Negotiations over Iran’s nuclear program made a breakthrough last week, with the P5+1 powers (China, France, Germany, Russia, the U.K., and the U.S.) and Iran reaching a framework agreement on an eventual deal. The framework outlines the basic points of a deal – including limits on Iran’s ability to enrich uranium in return for the lifting of nuclear-related sanctions. Now negotiators will go to work on reaching a final, detailed agreement in advance of the June 30 deadline.
Iran is eager to rid itself of international economic and financial sanctions that have crippled its economy in recent years. Two tweets from Iranian Foreign Minister Javad Zarif showed how much of an emphasis Tehran will place on getting the maximum number of sanctions removed as quickly as possible. Meanwhile, other negotiating powers, particularly the U.S., are keen to see Iran’s compliance with the deal verified before any sanctions are lifted.
Iran, however, is not waiting for verification to seek expanded economic engagements – in fact, it’s not even waiting until the final deal is unveiled in late June.
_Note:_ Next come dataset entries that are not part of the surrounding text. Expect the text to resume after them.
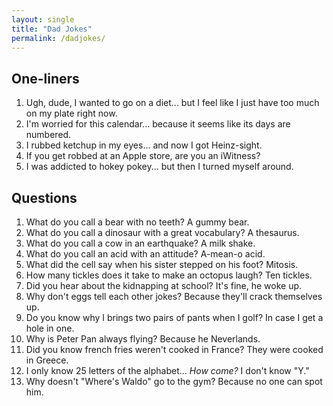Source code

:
 ```yaml
---
layout: single
title: "Dad Jokes"
permalink: /dadjokes/
---
```


## One-liners

1. Ugh, dude, I wanted to go on a diet... but I feel like I just have too much on my plate right
   now.
2. I'm worried for this calendar... because it seems like its days are numbered.
4. I rubbed ketchup in my eyes... and now I got Heinz-sight.
5. If you get robbed at an Apple store, are you an iWitness?
6. I was addicted to hokey pokey... but then I turned myself around.

## Questions

1. What do you call a bear with no teeth? A gummy bear.
2. What do you call a dinosaur with a great vocabulary? A thesaurus.
3. What do you call a cow in an earthquake? A milk shake.
4. What do you call an acid with an attitude? A-mean-o acid.
5. What did the cell say when his sister stepped on his foot? Mitosis.
6. How many tickles does it take to make an octopus laugh? Ten tickles.
7. Did you hear about the kidnapping at school? It's fine, he woke up.
8. Why don't eggs tell each other jokes? Because they'll crack themselves up.
9. Do you know why I brings two pairs of pants when I golf? In case I get a hole in one.
10. Why is Peter Pan always flying? Because he Neverlands.
11. Did you know french fries weren't cooked in France? They were cooked in Greece.
12. I only know 25 letters of the alphabet... *How come?* I don't know "Y."
13. Why doesn't "Where's Waldo" go to the gym? Because no one can spot him.

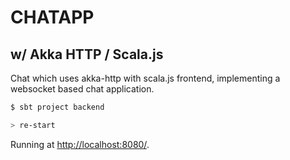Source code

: # CHATAPP
## w/ Akka HTTP / Scala.js

Chat which uses akka-http with scala.js frontend, implementing a
websocket based chat application.

```Bash
$ sbt project backend

> re-start
```

Running at [http://localhost:8080/](http://localhost:8080/).


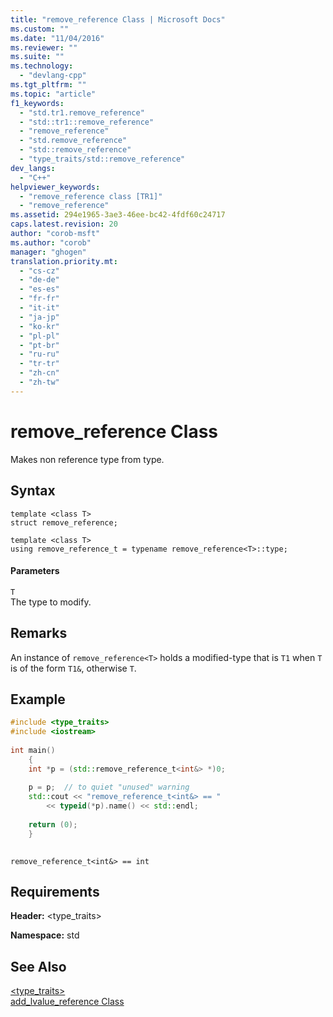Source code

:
 ```yaml
---
title: "remove_reference Class | Microsoft Docs"
ms.custom: ""
ms.date: "11/04/2016"
ms.reviewer: ""
ms.suite: ""
ms.technology: 
  - "devlang-cpp"
ms.tgt_pltfrm: ""
ms.topic: "article"
f1_keywords: 
  - "std.tr1.remove_reference"
  - "std::tr1::remove_reference"
  - "remove_reference"
  - "std.remove_reference"
  - "std::remove_reference"
  - "type_traits/std::remove_reference"
dev_langs: 
  - "C++"
helpviewer_keywords: 
  - "remove_reference class [TR1]"
  - "remove_reference"
ms.assetid: 294e1965-3ae3-46ee-bc42-4fdf60c24717
caps.latest.revision: 20
author: "corob-msft"
ms.author: "corob"
manager: "ghogen"
translation.priority.mt: 
  - "cs-cz"
  - "de-de"
  - "es-es"
  - "fr-fr"
  - "it-it"
  - "ja-jp"
  - "ko-kr"
  - "pl-pl"
  - "pt-br"
  - "ru-ru"
  - "tr-tr"
  - "zh-cn"
  - "zh-tw"
---
```

# remove_reference Class
Makes non reference type from type.  
  
## Syntax  
  
```  
template <class T>  
struct remove_reference;  
 
template <class T>  
using remove_reference_t = typename remove_reference<T>::type;  
```  
  
#### Parameters  
 `T`  
 The type to modify.  
  
## Remarks  
 An instance of `remove_reference<T>` holds a modified-type that is `T1` when `T` is of the form `T1&`, otherwise `T`.  
  
## Example  
  
```cpp  
#include <type_traits>   
#include <iostream>   
  
int main()   
    {   
    int *p = (std::remove_reference_t<int&> *)0;   
  
    p = p;  // to quiet "unused" warning   
    std::cout << "remove_reference_t<int&> == "   
        << typeid(*p).name() << std::endl;   
  
    return (0);   
    }  
  
```  
  
```Output  
remove_reference_t<int&> == int  
```  
  
## Requirements  
 **Header:** <type_traits>  
  
 **Namespace:** std  
  
## See Also  
 [<type_traits>](../standard-library/type-traits.md)   
 [add_lvalue_reference Class](../standard-library/add-lvalue-reference-class.md)
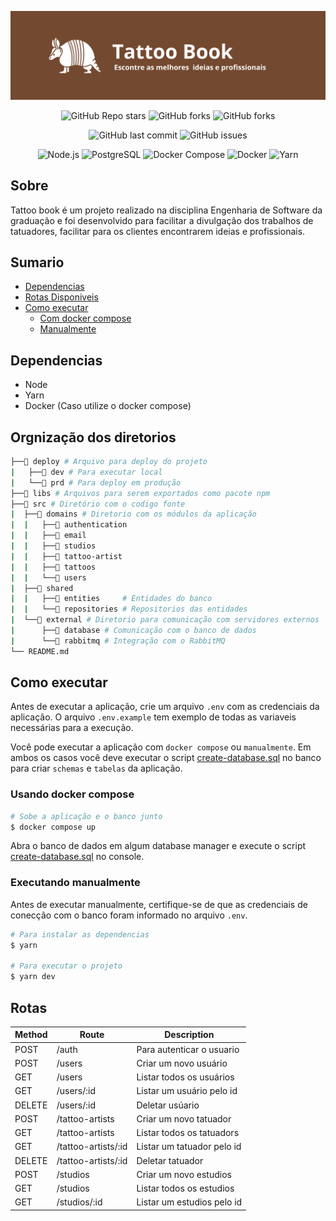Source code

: ![logo](./static/images/tattoo-book.png)


<div align="center">

![GitHub Repo stars](https://img.shields.io/github/stars/tattoo-book/tattoo-book-backend?style=social)
![GitHub forks](https://img.shields.io/github/forks/tattoo-book/tattoo-book-backend?style=social)
![GitHub forks](https://img.shields.io/github/commit-activity/w/tattoo-book/tattoo-book-backend?style=social)

![GitHub last commit](https://img.shields.io/github/last-commit/tattoo-book/tattoo-book-backend?style=for-the-badge)
![GitHub issues](https://img.shields.io/github/issues/tattoo-book/tattoo-book-backend?style=for-the-badge)


![Node.js](https://img.shields.io/badge/Node.js-22.14.0-339933?style=for-the-badge&logo=nodedotjs&logoColor=white)
![PostgreSQL](https://img.shields.io/badge/PostgreSQL-16.5-blue?style=for-the-badge)
![Docker Compose](https://img.shields.io/badge/Docker%20Compose-2.20.3-2496ED?style=for-the-badge)
![Docker](https://img.shields.io/badge/Docker-28.0.1-2496ED?style=for-the-badge)
![Yarn](https://img.shields.io/badge/Yarn-1.22.22-2C8EBB?style=for-the-badge&logo=yarn&logoColor=white)

</div>

## Sobre
Tattoo book é um projeto realizado na disciplina Engenharia de Software da graduação e foi desenvolvido para facilitar a divulgação dos trabalhos de tatuadores, facilitar para os clientes encontrarem ideias e profissionais.


## Sumario

- [Dependencias](#dependencias)
- [Rotas Disponiveis](#rotas)
- [Como executar](#como-executar)
  - [Com docker compose](#usando-docker-compose)
  - [Manualmente](#executando-manualmente)

## Dependencias

- Node
- Yarn
- Docker (Caso utilize o docker compose)

## Orgnização dos diretorios
```bash
├──📂 deploy # Arquivo para deploy do projeto
|   ├──📂 dev # Para executar local
|   └──📂 prd # Para deploy em produção
├──📂 libs # Arquivos para serem exportados como pacote npm
├──📂 src # Diretório com o codigo fonte
|  ├──📂 domains # Diretorio com os módulos da aplicação
|  |   ├──📂 authentication
|  |   ├──📂 email
|  |   ├──📂 studios
|  |   ├──📂 tattoo-artist
|  |   ├──📂 tattoos
|  |   └──📂 users
|  ├──📂 shared
|  |   ├──📂 entities     # Entidades do banco
|  |   └──📂 repositories # Repositorios das entidades
|  └──📂 external # Diretorio para comunicação com servidores externos
|      ├──📂 database # Comunicação com o banco de dados
|      └──📂 rabbitmq # Integração com o RabbitMQ
└── README.md
```

## Como executar

Antes de executar a aplicação, crie um arquivo `.env` com as credenciais da aplicação. O arquivo `.env.example` tem exemplo de todas as variaveis necessárias para a execução.

Você pode executar a aplicação com `docker compose` ou `manualmente`. Em ambos os casos você deve executar o script [create-database.sql](./create-database.sql) no banco para criar `schemas` e `tabelas` da aplicação.

### Usando docker compose

```bash
# Sobe a aplicação e o banco junto
$ docker compose up
```

Abra o banco de dados em algum database manager e execute o script [create-database.sql](./create-database.sql) no console.

### Executando manualmente

Antes de executar manualmente, certifique-se de que as credenciais de conecção com o banco foram informado no arquivo `.env`.

```bash
# Para instalar as dependencias
$ yarn

# Para executar o projeto
$ yarn dev
```

## Rotas

| Method | Route               | Description                |
| ------ | ------------------- | -------------------------- |
| POST   | /auth               | Para autenticar o usuario  |
| POST   | /users              | Criar um novo usuário      |
| GET    | /users              | Listar todos os usuários   |
| GET    | /users/:id          | Listar um usuário pelo id  |
| DELETE | /users/:id          | Deletar usúario            |
| POST   | /tattoo-artists     | Criar um novo tatuador     |
| GET    | /tattoo-artists     | Listar todos os tatuadors  |
| GET    | /tattoo-artists/:id | Listar um tatuador pelo id |
| DELETE | /tattoo-artists/:id | Deletar tatuador           |
| POST   | /studios            | Criar um novo estudios     |
| GET    | /studios            | Listar todos os estudios   |
| GET    | /studios/:id        | Listar um estudios pelo id |
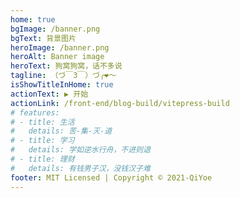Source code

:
 ```yaml
---
home: true
bgImage: /banner.png
bgText: 背景图片
heroImage: /banner.png
heroAlt: Banner image
heroText: 狗窝狗窝，话不多说
tagline: （づ￣3￣）づ╭❤～
isShowTitleInHome: true
actionText: ▶ 开始
actionLink: /front-end/blog-build/vitepress-build
# features:
# - title: 生活
#   details: 苦-集-灭-道
# - title: 学习
#   details: 学如逆水行舟，不进则退
# - title: 理财
#   details: 有钱男子汉，没钱汉子难
footer: MIT Licensed | Copyright © 2021-QiYoe
---
```


<script setup>
import HomeFooterBg from './components/HomeFooterBg.vue'
</script>

<HomeFooterBg />
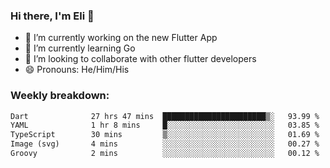### Hi there, I'm Eli 👋
- 🔭 I’m currently working on the new Flutter App
- 🌱 I’m currently learning Go
- 🦄 I’m looking to collaborate with other flutter developers
- 😄 Pronouns: He/Him/His

### Weekly breakdown:
<!--START_SECTION:waka-->

```txt
Dart              27 hrs 47 mins  ███████████████████████▒░   93.99 %
YAML              1 hr 8 mins     █░░░░░░░░░░░░░░░░░░░░░░░░   03.85 %
TypeScript        30 mins         ▒░░░░░░░░░░░░░░░░░░░░░░░░   01.69 %
Image (svg)       4 mins          ░░░░░░░░░░░░░░░░░░░░░░░░░   00.27 %
Groovy            2 mins          ░░░░░░░░░░░░░░░░░░░░░░░░░   00.12 %
```

<!--END_SECTION:waka-->
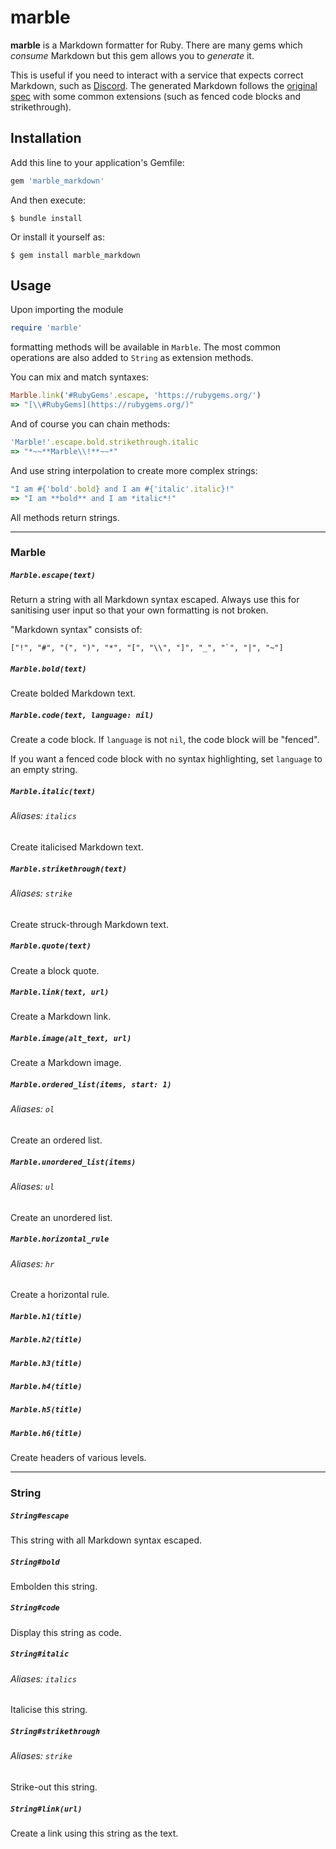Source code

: # marble

**marble** is a Markdown formatter for Ruby. There are many gems which _consume_ Markdown but this gem allows you to _generate_ it.

This is useful if you need to interact with a service that expects correct Markdown, such as [Discord](https://github.com/shardlab/discordrb). The generated Markdown follows the [original spec](https://daringfireball.net/projects/markdown/syntax) with some common extensions (such as fenced code blocks and strikethrough).

## Installation

Add this line to your application's Gemfile:

```ruby
gem 'marble_markdown'
```

And then execute:

    $ bundle install

Or install it yourself as:

    $ gem install marble_markdown

## Usage

Upon importing the module

```ruby
require 'marble'
```

formatting methods will be available in `Marble`. The most common operations are also added to `String` as extension methods.

You can mix and match syntaxes:

```ruby
Marble.link('#RubyGems'.escape, 'https://rubygems.org/')
=> "[\\#RubyGems](https://rubygems.org/)"
```

And of course you can chain methods:

```ruby
'Marble!'.escape.bold.strikethrough.italic
=> "*~~**Marble\\!**~~*"
```

And use string interpolation to create more complex strings:

```ruby
"I am #{'bold'.bold} and I am #{'italic'.italic}!"
=> "I am **bold** and I am *italic*!"
```

All methods return strings.

---

### Marble

##### `Marble.escape(text)`
Return a string with all Markdown syntax escaped. Always use this for sanitising user input so that your own formatting is not broken.

"Markdown syntax" consists of:

```
["!", "#", "(", ")", "*", "[", "\\", "]", "_", "`", "|", "~"]
```

##### `Marble.bold(text)`
Create bolded Markdown text.

##### `Marble.code(text, language: nil)`
Create a code block. If `language` is not `nil`, the code block will be "fenced".

If you want a fenced code block with no syntax highlighting, set `language` to an empty string.

##### `Marble.italic(text)`
###### Aliases: `italics`
Create italicised Markdown text.

##### `Marble.strikethrough(text)`
###### Aliases: `strike`
Create struck-through Markdown text.

##### `Marble.quote(text)`
Create a block quote.

##### `Marble.link(text, url)`
Create a Markdown link.

##### `Marble.image(alt_text, url)`
Create a Markdown image.

##### `Marble.ordered_list(items, start: 1)`
###### Aliases: `ol`
Create an ordered list.

##### `Marble.unordered_list(items)`
###### Aliases: `ul`
Create an unordered list.

##### `Marble.horizontal_rule`
###### Aliases: `hr`
Create a horizontal rule.

##### `Marble.h1(title)`
##### `Marble.h2(title)`
##### `Marble.h3(title)`
##### `Marble.h4(title)`
##### `Marble.h5(title)`
##### `Marble.h6(title)`
Create headers of various levels.

---

### String

##### `String#escape`
This string with all Markdown syntax escaped.

##### `String#bold`
Embolden this string.

##### `String#code`
Display this string as code.

##### `String#italic`
###### Aliases: `italics`
Italicise this string.

##### `String#strikethrough`
###### Aliases: `strike`
Strike-out this string.

##### `String#link(url)`
Create a link using this string as the text.
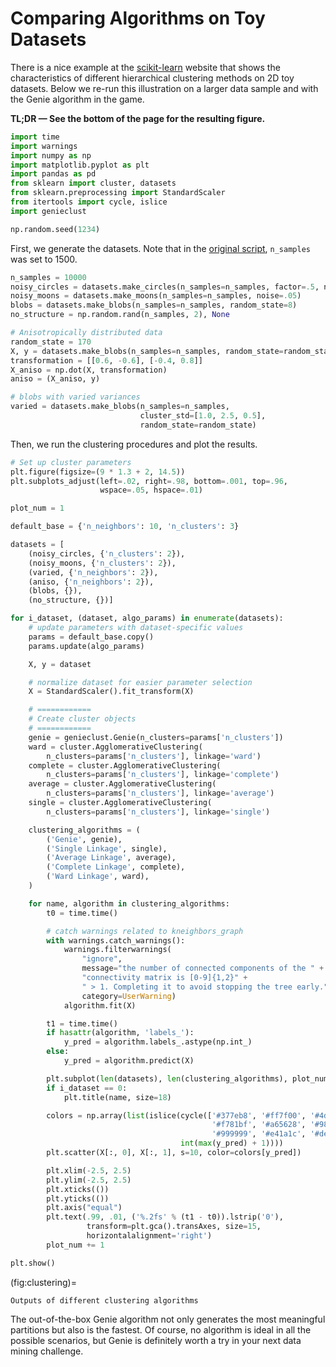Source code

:



# Comparing Algorithms on Toy Datasets

There is a nice example at the
[scikit-learn](https://scikit-learn.org/stable/auto_examples/cluster/plot_linkage_comparison.html)
website that shows the characteristics of different hierarchical
clustering methods on 2D toy datasets. Below we re-run this illustration
on a larger data sample and with the Genie algorithm in the game.

**TL;DR — See the bottom of the page for the resulting figure.**




``` python
import time
import warnings
import numpy as np
import matplotlib.pyplot as plt
import pandas as pd
from sklearn import cluster, datasets
from sklearn.preprocessing import StandardScaler
from itertools import cycle, islice
import genieclust

np.random.seed(1234)
```





First, we generate the datasets. Note that in the
[original script](https://scikit-learn.org/stable/auto_examples/cluster/plot_linkage_comparison.html),
`n_samples` was set to 1500.


``` python
n_samples = 10000
noisy_circles = datasets.make_circles(n_samples=n_samples, factor=.5, noise=.05)
noisy_moons = datasets.make_moons(n_samples=n_samples, noise=.05)
blobs = datasets.make_blobs(n_samples=n_samples, random_state=8)
no_structure = np.random.rand(n_samples, 2), None

# Anisotropically distributed data
random_state = 170
X, y = datasets.make_blobs(n_samples=n_samples, random_state=random_state)
transformation = [[0.6, -0.6], [-0.4, 0.8]]
X_aniso = np.dot(X, transformation)
aniso = (X_aniso, y)

# blobs with varied variances
varied = datasets.make_blobs(n_samples=n_samples,
                             cluster_std=[1.0, 2.5, 0.5],
                             random_state=random_state)
```

Then, we run the clustering procedures and plot the results.


``` python
# Set up cluster parameters
plt.figure(figsize=(9 * 1.3 + 2, 14.5))
plt.subplots_adjust(left=.02, right=.98, bottom=.001, top=.96,
                    wspace=.05, hspace=.01)

plot_num = 1

default_base = {'n_neighbors': 10, 'n_clusters': 3}

datasets = [
    (noisy_circles, {'n_clusters': 2}),
    (noisy_moons, {'n_clusters': 2}),
    (varied, {'n_neighbors': 2}),
    (aniso, {'n_neighbors': 2}),
    (blobs, {}),
    (no_structure, {})]

for i_dataset, (dataset, algo_params) in enumerate(datasets):
    # update parameters with dataset-specific values
    params = default_base.copy()
    params.update(algo_params)

    X, y = dataset

    # normalize dataset for easier parameter selection
    X = StandardScaler().fit_transform(X)

    # ============
    # Create cluster objects
    # ============
    genie = genieclust.Genie(n_clusters=params['n_clusters'])
    ward = cluster.AgglomerativeClustering(
        n_clusters=params['n_clusters'], linkage='ward')
    complete = cluster.AgglomerativeClustering(
        n_clusters=params['n_clusters'], linkage='complete')
    average = cluster.AgglomerativeClustering(
        n_clusters=params['n_clusters'], linkage='average')
    single = cluster.AgglomerativeClustering(
        n_clusters=params['n_clusters'], linkage='single')

    clustering_algorithms = (
        ('Genie', genie),
        ('Single Linkage', single),
        ('Average Linkage', average),
        ('Complete Linkage', complete),
        ('Ward Linkage', ward),
    )

    for name, algorithm in clustering_algorithms:
        t0 = time.time()

        # catch warnings related to kneighbors_graph
        with warnings.catch_warnings():
            warnings.filterwarnings(
                "ignore",
                message="the number of connected components of the " +
                "connectivity matrix is [0-9]{1,2}" +
                " > 1. Completing it to avoid stopping the tree early.",
                category=UserWarning)
            algorithm.fit(X)

        t1 = time.time()
        if hasattr(algorithm, 'labels_'):
            y_pred = algorithm.labels_.astype(np.int_)
        else:
            y_pred = algorithm.predict(X)

        plt.subplot(len(datasets), len(clustering_algorithms), plot_num)
        if i_dataset == 0:
            plt.title(name, size=18)

        colors = np.array(list(islice(cycle(['#377eb8', '#ff7f00', '#4daf4a',
                                             '#f781bf', '#a65628', '#984ea3',
                                             '#999999', '#e41a1c', '#dede00']),
                                      int(max(y_pred) + 1))))
        plt.scatter(X[:, 0], X[:, 1], s=10, color=colors[y_pred])

        plt.xlim(-2.5, 2.5)
        plt.ylim(-2.5, 2.5)
        plt.xticks(())
        plt.yticks(())
        plt.axis("equal")
        plt.text(.99, .01, ('%.2fs' % (t1 - t0)).lstrip('0'),
                 transform=plt.gca().transAxes, size=15,
                 horizontalalignment='right')
        plot_num += 1

plt.show()
```

(fig:clustering)=
```{figure} sklearn_toy_example-figures/clustering-1.*
Outputs of different clustering algorithms
```

The out-of-the-box Genie algorithm not only generates the most
meaningful partitions but also is the fastest.
Of course, no algorithm is ideal in all the possible scenarios,
but Genie is definitely worth a try in your next data mining challenge.
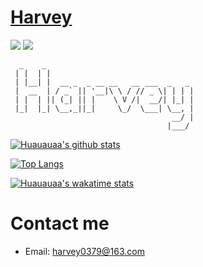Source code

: # [Harvey](https://github.com/Huauauaa/) 
![](https://shields.io/twitter/follow/Harvey27171313?label=Follow)
![](https://shields.io/github/followers/Huauauaa?label=Follow)
```
  _    _                                 
 | |  | |                                
 | |__| |  __ _  _ __ __   __ ___  _   _ 
 |  __  | / _` || '__|\ \ / // _ \| | | |
 | |  | || (_| || |    \ V /|  __/| |_| |
 |_|  |_| \__,_||_|     \_/  \___| \__, |
                                    __/ |
                                   |___/                                  
```

[![Huauauaa's github stats](https://github-readme-stats.vercel.app/api?username=Huauauaa&theme=dark&count_private=true)](https://github.com/Huauauaa)

[![Top Langs](https://github-readme-stats.vercel.app/api/top-langs/?username=Huauauaa&layout=compact)](https://github.com/Huauauaa/Huauauaa.github.io)

[![Huauauaa's wakatime stats](https://github-readme-stats.vercel.app/api/wakatime?username=Huauauaa)](https://github.com/Huauauaa)

# Contact me
- Email: harvey0379@163.com

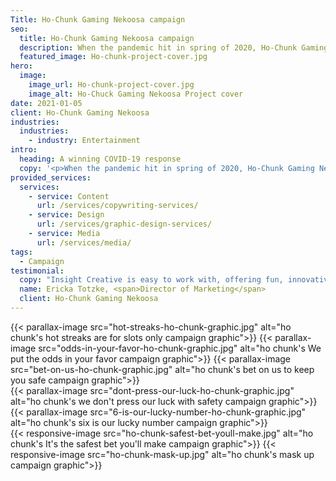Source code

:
 ```yaml
---
Title: Ho-Chunk Gaming Nekoosa campaign
seo:
  title: Ho-Chunk Gaming Nekoosa campaign
  description: When the pandemic hit in spring of 2020, Ho-Chunk Gaming Nekoosa relied on Insight to communicate their reopening plan after a temporary closure.
  featured_image: Ho-chunk-project-cover.jpg
hero:
  image:
    image_url: Ho-chunk-project-cover.jpg
    image_alt: Ho-Chuck Gaming Nekoosa Project cover
date: 2021-01-05
client: Ho-Chunk Gaming Nekoosa
industries:
  industries:
    - industry: Entertainment
intro:
  heading: A winning COVID-19 response
  copy: '<p>When the pandemic hit in spring of 2020, Ho-Chunk Gaming Nekoosa needed to communicate their reopening plan after a temporary closure. With a goal to announce that the casino was now open for gaming, but with a number of safety precautions in place, they needed a quick-turn, multi-faceted creative campaign. Billboards and exterior signage encouraged casino patrons to return, while assuring their safety with details of new guidelines. In the casino, playful and informational floor graphics, posters and digital signage reinforced that fun and games can co-exist with a pandemic when you "play it safe."</p>'
provided_services:
  services:
    - service: Content
      url: /services/copywriting-services/
    - service: Design
      url: /services/graphic-design-services/
    - service: Media
      url: /services/media/
tags:
  - Campaign
testimonial:
  copy: "Insight Creative is easy to work with, offering fun, innovative ideas. In a short amount of time, this small team of steam has impressed us with their outside-the-box thought processes based on streamlined systems."
  name: Ericka Totzke, <span>Director of Marketing</span>
  client: Ho-Chunk Gaming Nekoosa
---
```


<div class="wrapper-md">
<div class="flex-grid">
{{< parallax-image src="hot-streaks-ho-chunk-graphic.jpg" alt="ho chunk's hot streaks are for slots only campaign graphic">}}
{{< parallax-image src="odds-in-your-favor-ho-chunk-graphic.jpg" alt="ho chunk's We put the odds in your favor campaign graphic">}}
{{< parallax-image src="bet-on-us-ho-chunk-graphic.jpg" alt="ho chunk's bet on us to keep you safe campaign graphic">}}
</div>

<div class="flex-grid">
{{< parallax-image src="dont-press-our-luck-ho-chunk-graphic.jpg" alt="ho chunk's we don't press our luck with safety campaign graphic">}}
{{< parallax-image src="6-is-our-lucky-number-ho-chunk-graphic.jpg" alt="ho chunk's six is our lucky number campaign graphic">}}
</div>

<div class="flex-grid">
{{< responsive-image src="ho-chunk-safest-bet-youll-make.jpg" alt="ho chunk's It's the safest bet you'll make campaign graphic">}}
{{< responsive-image src="ho-chunk-mask-up.jpg" alt="ho chunk's mask up campaign graphic">}}
</div>
</div>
According to Reuters, Iran has already sent a group of Iranian oil officials to China seeking increased investments and oil exports. Iran’s oil minister, Bijan Zanganeh, is also expected to visit China in the near future.
Iran hopes to double its oil exports in the first two months after sanctions are lifted; China will be a crucial part of making that dream a reality. Prior to 2012, when sanctions took hold, Iran was the third-largest oil exporter to China. By 2013, Iran had dropped to sixth place, falling behind Oman, Russia, and Iraq.
Two Chinese state-owned oil companies, China National Petroleum Company (CNPC) and Sinopec, had already promised billions to Iranian oil projects before sanctions were laid down. Sinopec, for instance, has a $2 billion deal to develop an oil field in Khuzestan, while CNPC has a $2 billion contract for a field in North Azadegan. But as sanctions tightened on Iran post-2011, China’s oil companies began to back away from further investments in Iran. CNPC, for example, withdrew from a deal to develop a natural gas field in South Pars in 2012, saying sanctions had made it too difficult to get the necessary equipment from western companies.
However, at the first sign of sanctions relief – the preliminary deal between the P5+1 powers and Iran reached in November 2013 – China moved quickly to recommit to Iranian oil. In the first six months of 2014, China’s oil imports from Iran increased 48 percent from the same period the previous year. That pace slowed over the rest of 2014, but the year as a whole still registered a 28 percent increase in oil imported from Iran. In other words, China began acting on the expectation of permanent sanctions relief almost immediately – putting pressure on negotiators to actually reach a deal.
The same dynamic is in play again, with Chinese oil companies clearly moving to position themselves to take advantage of promised sanctions relief in the second half of 2015. Iran is also seeking renewed partnerships with other countries’ oil firms, particularly companies from Europe. With deals being negotiated already, it’s going to be tough (if not impossible) for the P5+1 powers to walk away from the table with sanctions intact should the talks go south.
Meanwhile, China is also moving to integrate Iran into its own multilateral institutions. Iran has been officially accepted as a founding member of China’s Asian Infrastructure Investment Bank (AIIB), another small step toward normalizing Iran’s interactions with the global community. According to Xinhua, Iran’s membership was approved by the AIIB’s existing members – including Britain and France, two of the other countries involved in the P5+1 negotiations with Iran.
China is also keen to have Iran join the Shanghai Cooperation Organization (SCO). That regional grouping is currently devoted to fighting the “three evils” of separatism, terrorism, and religious extremism but it has growing economic aspects as well.